__Task description__. Report the lines of the data below that contain the string "Rational".

*** Opening of Stored data ***

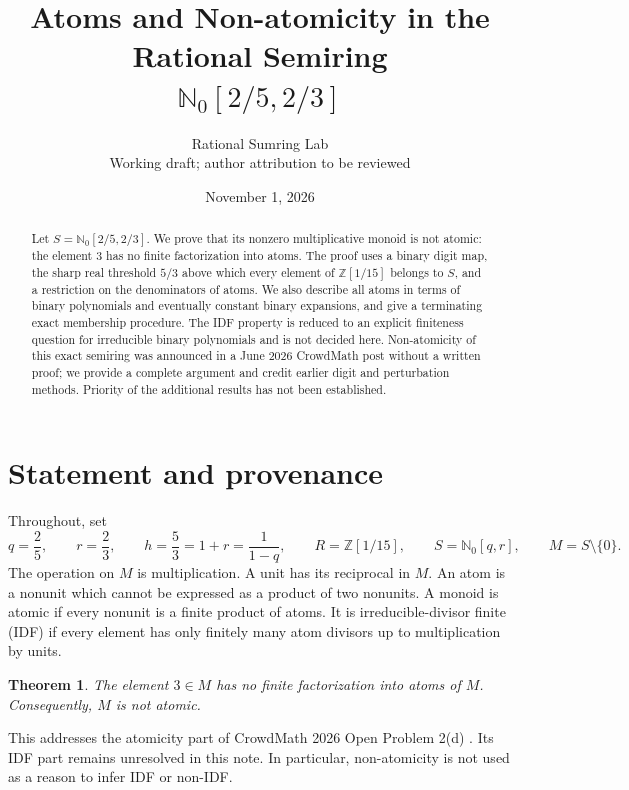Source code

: \documentclass[11pt]{article}
\title{Atoms and Non-atomicity in the Rational Semiring\\
$\mathbb N_0[2/5,2/3]$}
\author{Rational Sumring Lab\\\small Working draft; author attribution to be reviewed}
\date{November 1, 2026}
\newtheorem{theorem}{Theorem}[section]
\theoremstyle{definition}
\newcommand{\NN}{\mathbb N}
\newcommand{\ZZ}{\mathbb Z}
\begin{document}
\maketitle
\begin{abstract}
Let $S=\mathbb N_0[2/5,2/3]$. We prove that its nonzero multiplicative
monoid is not atomic: the element $3$ has no finite factorization into
atoms. The proof uses a binary digit map, the sharp real threshold $5/3$
above which every element of $\mathbb Z[1/15]$ belongs to $S$, and a
restriction on the denominators of atoms. We also describe all atoms in
terms of binary polynomials and eventually constant binary expansions,
and give a terminating exact membership procedure. The IDF property is
reduced to an explicit finiteness question for irreducible binary
polynomials and is not decided here. Non-atomicity of this exact semiring
was announced in a June 2026 CrowdMath post without a written proof;
we provide a complete argument and credit earlier digit and perturbation
methods. Priority of the additional results has not been established.
\end{abstract}

\section{Statement and provenance}
Throughout, set
\[
 q=\frac25,\qquad r=\frac23,\qquad h=\frac53=1+r=\frac1{1-q},
 \qquad R=\ZZ[1/15],\qquad S=\NN_0[q,r],\qquad M=S\setminus\{0\}.
\]
The operation on $M$ is multiplication. A unit has its reciprocal in $M$.
An atom is a nonunit which cannot be expressed as a product of two
nonunits. A monoid is atomic if every nonunit is a finite product of
atoms. It is irreducible-divisor finite (IDF) if every element has only
finitely many atom divisors up to multiplication by units.

\begin{theorem}\label{thm:main}
The element $3\in M$ has no finite factorization into atoms of $M$.
Consequently, $M$ is not atomic.
\end{theorem}

This addresses the atomicity part of CrowdMath 2026 Open Problem 2(d)
\cite{cm2}. Its IDF part remains unresolved in this note. In particular,
non-atomicity is not used as a reason to infer IDF or non-IDF.
\end{document}
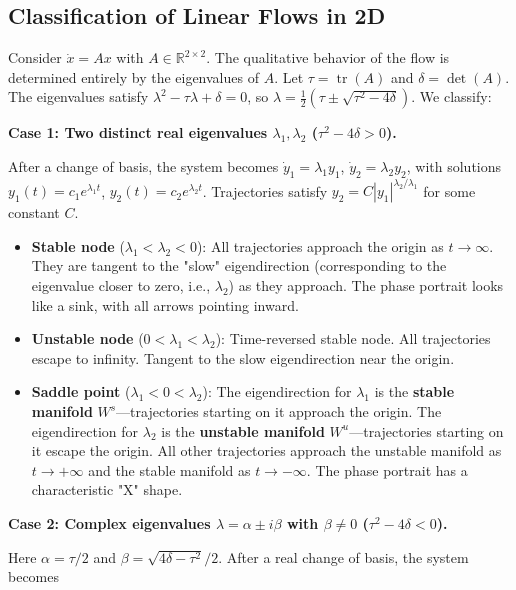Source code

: \subsection{Classification of Linear Flows in 2D}\label{sec:3.3.3}

Consider $\dot{x} = Ax$ with $A \in \mathbb{R}^{2 \times 2}$. The qualitative behavior of the flow is determined entirely by the eigenvalues of $A$. Let $\tau = \operatorname{tr}(A)$ and $\delta = \det(A)$. The eigenvalues satisfy $\lambda^2 - \tau\lambda + \delta = 0$, so $\lambda = \frac{1}{2}(\tau \pm \sqrt{\tau^2 - 4\delta})$. We classify:

\textbf{Case 1: Two distinct real eigenvalues $\lambda_1, \lambda_2$ ($\tau^2 - 4\delta > 0$).}

After a change of basis, the system becomes $\dot{y}_1 = \lambda_1 y_1$, $\dot{y}_2 = \lambda_2 y_2$, with solutions $y_1(t) = c_1 e^{\lambda_1 t}$, $y_2(t) = c_2 e^{\lambda_2 t}$. Trajectories satisfy $y_2 = C |y_1|^{\lambda_2/\lambda_1}$ for some constant $C$.

\begin{itemize}[nosep]
  \item \textbf{Stable node} ($\lambda_1 < \lambda_2 < 0$): All trajectories approach the origin as $t \to \infty$. They are tangent to the "slow" eigendirection (corresponding to the eigenvalue closer to zero, i.e., $\lambda_2$) as they approach. The phase portrait looks like a sink, with all arrows pointing inward.

  \item \textbf{Unstable node} ($0 < \lambda_1 < \lambda_2$): Time-reversed stable node. All trajectories escape to infinity. Tangent to the slow eigendirection near the origin.

  \item \textbf{Saddle point} ($\lambda_1 < 0 < \lambda_2$): The eigendirection for $\lambda_1$ is the \textbf{stable manifold} $W^s$---trajectories starting on it approach the origin. The eigendirection for $\lambda_2$ is the \textbf{unstable manifold} $W^u$---trajectories starting on it escape the origin. All other trajectories approach the unstable manifold as $t \to +\infty$ and the stable manifold as $t \to -\infty$. The phase portrait has a characteristic "X" shape.
\end{itemize}

\textbf{Case 2: Complex eigenvalues $\lambda = \alpha \pm i\beta$ with $\beta \neq 0$ ($\tau^2 - 4\delta < 0$).}

Here $\alpha = \tau/2$ and $\beta = \sqrt{4\delta - \tau^2}/2$. After a real change of basis, the system becomes


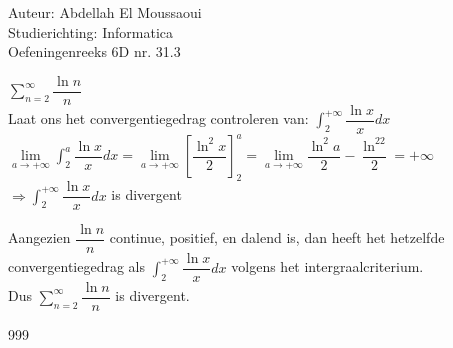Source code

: \documentclass[a4paper]{article}
\begin{document}
  
\noindent \large Auteur: Abdellah El Moussaoui \\
\noindent \large Studierichting: Informatica\\
\noindent \large Oefeningenreeks 6D nr. 31.3\\

\medskip

\normalsize


$\displaystyle\sum_{n=2}^{\infty}\dfrac{\ln{n}}{n}$\\

Laat ons het convergentiegedrag controleren van: $\displaystyle\int^{+\infty}_2\dfrac{\ln{x}}{x}dx$\\

$ \lim\limits_{a\to+\infty} \displaystyle\int^a_2\dfrac{\ln{x}}{x}dx = 
\lim\limits_{a\to+\infty} \left[ \dfrac{\ln^2x}{2}\right]^a_2 = \lim\limits_{a\to+\infty} \dfrac{\ln^2{a}}{2}-\dfrac{\ln^22}{2} = +\infty$\\

$\Rightarrow \displaystyle\int^{+\infty}_2\dfrac{\ln{x}}{x}dx$ is divergent

Aangezien $\dfrac{\ln{n}}{n}$ continue, positief, en dalend is, dan heeft het hetzelfde convergentiegedrag als $\displaystyle\int^{+\infty}_2\dfrac{\ln{x}}{x}dx$ volgens het intergraalcriterium.\\

Dus $\displaystyle\sum_{n=2}^{\infty}\dfrac{\ln{n}}{n}$ is divergent.\\

\begin{thebibliography}{999}
\end{thebibliography}
\end{document}
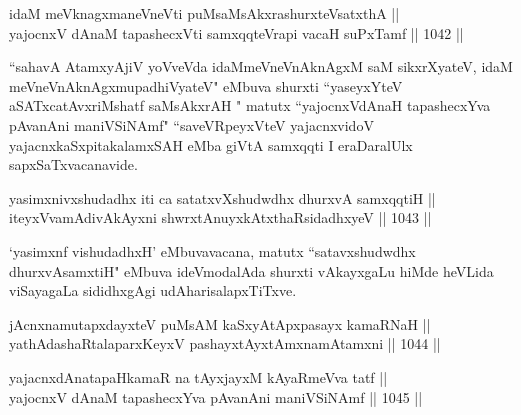 
\begin{shl}
idaM meV\s knagxmaneVneVti puMsaMsAkxrashurxteVsatxthA || \\
yajocnxV dAnaM tapashecxVti samxqqteVrapi vacaH suPxTamf \hfill || 1042 || 
\end{shl}

\begin{artha}
``sahavA AtamxyAjiV yoVveVda idaMmeV\s neVnAknAgxM saM sikxrXyateV, idaM meV\s neVnAknAgxmupadhiVyateV" eMbuva shurxti ``yaseyxYteV aSATxcatAvxriMshatf saMsAkxrAH " matutx ``yajocnxVdAnaH tapashecxYva pAvanAni maniVSiNAmf" ``saveVRpeyxVteV yajacnxvidoV yajacnxkaSxpitakalamxSAH eMba giVtA samxqqti I eraDaralUlx sapxSaTxvacanavide.
\end{artha}


\begin{shl}
\footnotemark[1]yasimxnivxshudadhx iti ca \footnotemark[2]satatxvXshudwdhx dhurxvA samxqqtiH || \\
iteyxVvamAdivAkAyxni shwrxtAnuyxkAtxthaRsidadhxyeV \hfill || 1043 ||  
\end{shl}

\begin{artha}
`yasimxnf vishudadhxH' eMbuvavacana, matutx ``satavxshudwdhx dhurxvAsamxtiH" eMbuva ideVmodalAda shurxti vAkayxgaLu hiMde heVLida viSayagaLa sididhxgAgi udAharisalapxTiTxve.
\end{artha}


\begin{shl}
jAcnxnamutapxdayxteV puMsAM kaSxyAtApxpasayx kamaRNaH || \\
yathA\s \s dashaRtalaparxKeyxV pashayxtAyxtAmxnamAtamxni \hfill || 1044 ||  
\end{shl}

\begin{shl}
yajacnxdAnatapaHkamaR na tAyxjayxM kAyaRmeVva tatf || \\
yajocnxV dAnaM tapashecxYva pAvanAni maniVSiNAmf \hfill || 1045 ||  
\end{shl}
				
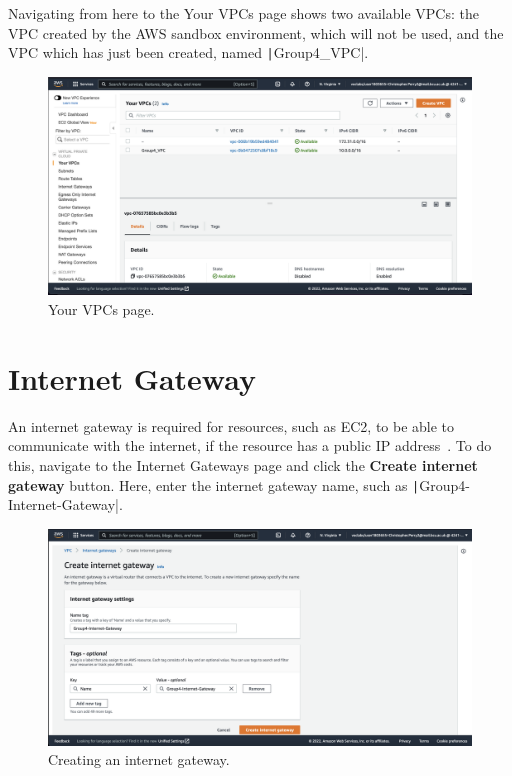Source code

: Navigating from here to the Your VPCs page shows two available VPCs: the VPC created by the AWS sandbox
environment, which will not be used, and the VPC which has just been created, named \texttt|Group4_VPC|.

\begin{figure}[!htbp]
    \centering
    \includegraphics[width=150mm]{resources/vpc/your_vpcs}
    \caption{Your VPCs page.}
    \label{fig:vpc-step-5}
\end{figure}

\clearpage
\section{Internet Gateway}\label{sec:internet-gateway}

An internet gateway is required for resources, such as EC2, to be able to communicate with the internet, if the resource
has a public IP address~\parencite{amazon2022connect}.
To do this, navigate to the Internet Gateways page and click the \textbf{Create internet gateway} button.
Here, enter the internet gateway name, such as \texttt|Group4-Internet-Gateway|.

\begin{figure}[!htbp]
    \centering
    \includegraphics[width=150mm]{resources/vpc/internet-gateway-1}
    \caption{Creating an internet gateway.}
    \label{fig:internet-gateway-1}
\end{figure}

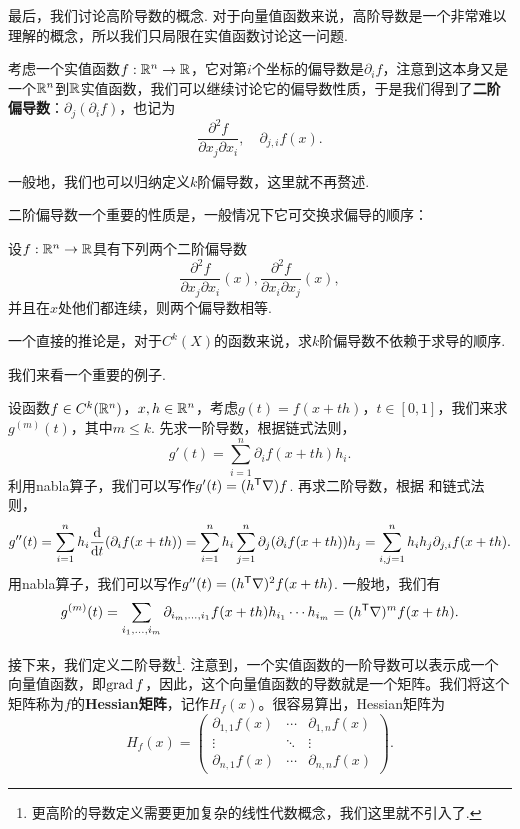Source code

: 最后，我们讨论高阶导数的概念. 对于向量值函数来说，高阶导数是一个非常难以理解的概念，所以我们只局限在实值函数讨论这一问题. 

考虑一个实值函数$f:\mathbb{R}^n\to\mathbb{R}$，它对第$i$个坐标的偏导数是$\partial_i f$，注意到这本身又是一个$\mathbb{R}^n$到$\mathbb{R}$实值函数，我们可以继续讨论它的偏导数性质，于是我们得到了\textbf{二阶偏导数}：$\partial_j(\partial_i f)$，也记为
\[\frac{\partial^2 f}{\partial x_j\partial x_i},\quad\partial_{j,i} f(x).\]

一般地，我们也可以归纳定义$k$阶偏导数，这里就不再赘述. 

二阶偏导数一个重要的性质是，一般情况下它可交换求偏导的顺序：

\begin{proposition}\label{prop:partial-commute}
    设$f:\mathbb{R}^n\to\mathbb{R}$具有下列两个二阶偏导数
    \[\frac{\partial^2 f}{\partial x_j\partial x_i}(x),\frac{\partial^2 f}{\partial x_i\partial x_j}(x),\]
    并且在$x$处他们都连续，则两个偏导数相等.
\end{proposition}

一个直接的推论是，对于$C^k(X)$的函数来说，求$k$阶偏导数不依赖于求导的顺序. 

我们来看一个重要的例子. 
\begin{example}\label{ex:multi-taylor}
设函数$f\in C^k(\mathbb{R}^n)$，$x,h\in\mathbb{R}^n$，考虑$g(t)=f(x+th)$，$t\in[0,1]$，我们来求$g^{(m)}(t)$，其中$m\leq k$. 先求一阶导数，根据链式法则，
\[g'(t)=\sum_{i=1}^n\partial_i f(x+th)h_i.\]
利用nabla算子，我们可以写作$g'(t)=(h^{\mathsf{T}}\nabla) f$.
再求二阶导数，根据 和链式法则，
\[g''(t)=\sum_{i=1}^nh_i\frac{\mathrm{d}}{\mathrm{d} t}(\partial_i f(x+th))=\sum_{i=1}^nh_i\sum_{j=1}^n\partial_j(\partial_i f(x+th))h_j=\sum_{i,j=1}^nh_ih_j\partial_{j,i}f(x+th).\]
用nabla算子，我们可以写作$g''(t)=(h^{\mathsf{T}}\nabla)^2f(x+th)$. 一般地，我们有
\[g^{(m)}(t)=\sum_{i_1,\dots,i_m}\partial_{i_m,\dots,i_1}f(x+th)h_{i_1}\cdots h_{i_m}=(h^{\mathsf{T}}\nabla)^mf(x+th).\]
\end{example}

接下来，我们定义二阶导数\footnote{更高阶的导数定义需要更加复杂的线性代数概念，我们这里就不引入了. }. 注意到，一个实值函数的一阶导数可以表示成一个向量值函数，即$\operatorname*{grad} f$，因此，这个向量值函数的导数就是一个矩阵。我们将这个矩阵称为$f$的\textbf{Hessian矩阵}，记作$H_f(x)$。很容易算出，Hessian矩阵为
\[H_f(x)=\begin{pmatrix}
    \partial_{1,1}f(x) & \cdots & \partial_{1,n}f(x) \\
    \vdots & \ddots & \vdots \\
    \partial_{n,1}f(x) & \cdots & \partial_{n,n}f(x)
\end{pmatrix}.\]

*** Close of Stored data ***

__Task answer__.
\title{Atoms and Non-atomicity in the Rational Semiring\\
\author{Rational Sumring Lab\\\small Working draft; author attribution to be reviewed}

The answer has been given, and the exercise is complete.